Exploring the Beauty and History of the Arab Hall at Leighton House in London
LONDON — To mark its 100th year as a public museum, Leighton House has opened a major exhibition titled “The Arab Hall: Past and Present,” placing one of its most celebrated interiors under a fresh lens. The show brings together contemporary art, film, and new scholarship to examine the legacy of the Arab Hall, completed in 1881.
Created by Victorian artist Frederic Leighton after extensive travels across North Africa and the Middle East, the Arab Hall is a striking example of cross-cultural design. Its intricate tiles — sourced from Damascus, Turkey, and Iran — merge Islamic, Mediterranean, and Victorian craft traditions into a richly layered space.
For the first time, the exhibition features site-specific commissions from three artists: Ramzi Mallat, Kamilah Ahmed, and Soraya Syed. Mallat’s work suspends thousands of blue‑glazed evil‑eye charms from the central chandelier, forming a “shielding canopy” inspired by medieval Ottoman helmets. Ahmed’s mixed‑media embroidered textile arch sits over the fountain, drawing from Damascene tiles, Iznik patterns, and mashrabiya screens. Syed projects animated calligraphy onto the water’s surface, treating script as a living force.

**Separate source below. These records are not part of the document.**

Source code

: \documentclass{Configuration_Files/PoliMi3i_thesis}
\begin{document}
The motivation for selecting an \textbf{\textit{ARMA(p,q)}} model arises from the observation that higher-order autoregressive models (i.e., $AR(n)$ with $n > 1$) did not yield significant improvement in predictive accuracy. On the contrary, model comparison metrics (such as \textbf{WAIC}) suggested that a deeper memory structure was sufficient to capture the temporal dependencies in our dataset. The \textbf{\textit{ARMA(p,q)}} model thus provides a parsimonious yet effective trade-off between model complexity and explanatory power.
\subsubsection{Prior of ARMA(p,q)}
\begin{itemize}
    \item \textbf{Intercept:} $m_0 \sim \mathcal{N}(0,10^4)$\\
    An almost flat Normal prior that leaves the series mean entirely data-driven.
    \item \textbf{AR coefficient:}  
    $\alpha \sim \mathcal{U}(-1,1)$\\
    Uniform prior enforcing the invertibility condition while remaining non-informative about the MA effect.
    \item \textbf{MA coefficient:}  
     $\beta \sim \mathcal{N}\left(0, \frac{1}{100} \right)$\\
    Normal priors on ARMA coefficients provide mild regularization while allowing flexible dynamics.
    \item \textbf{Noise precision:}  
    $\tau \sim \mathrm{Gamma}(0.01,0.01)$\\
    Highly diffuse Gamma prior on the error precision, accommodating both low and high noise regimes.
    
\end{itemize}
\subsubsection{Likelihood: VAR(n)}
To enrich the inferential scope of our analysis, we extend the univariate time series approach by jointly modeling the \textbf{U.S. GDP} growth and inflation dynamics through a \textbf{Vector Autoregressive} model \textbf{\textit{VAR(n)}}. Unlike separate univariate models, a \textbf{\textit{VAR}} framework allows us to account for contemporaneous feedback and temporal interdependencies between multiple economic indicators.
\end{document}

Syrian filmmaker Soudade Kaadan contributes a short film, “When the Tiles Spoke,” using magical realism and documentary to animate the hall’s antique tiles. New research by Dr. Melanie Gibson traces Leighton’s journeys and reconstructs his now‑dispersed Islamic art collection, fully transcribing the hall’s tiles and inscriptions to their original sites.
Senior curator Daniel Robbins said the project offers visitors a chance to experience the space not just as a historic interior but as one that continues to inspire curiosity, reflection, and discussion. The exhibition runs at Leighton House in London.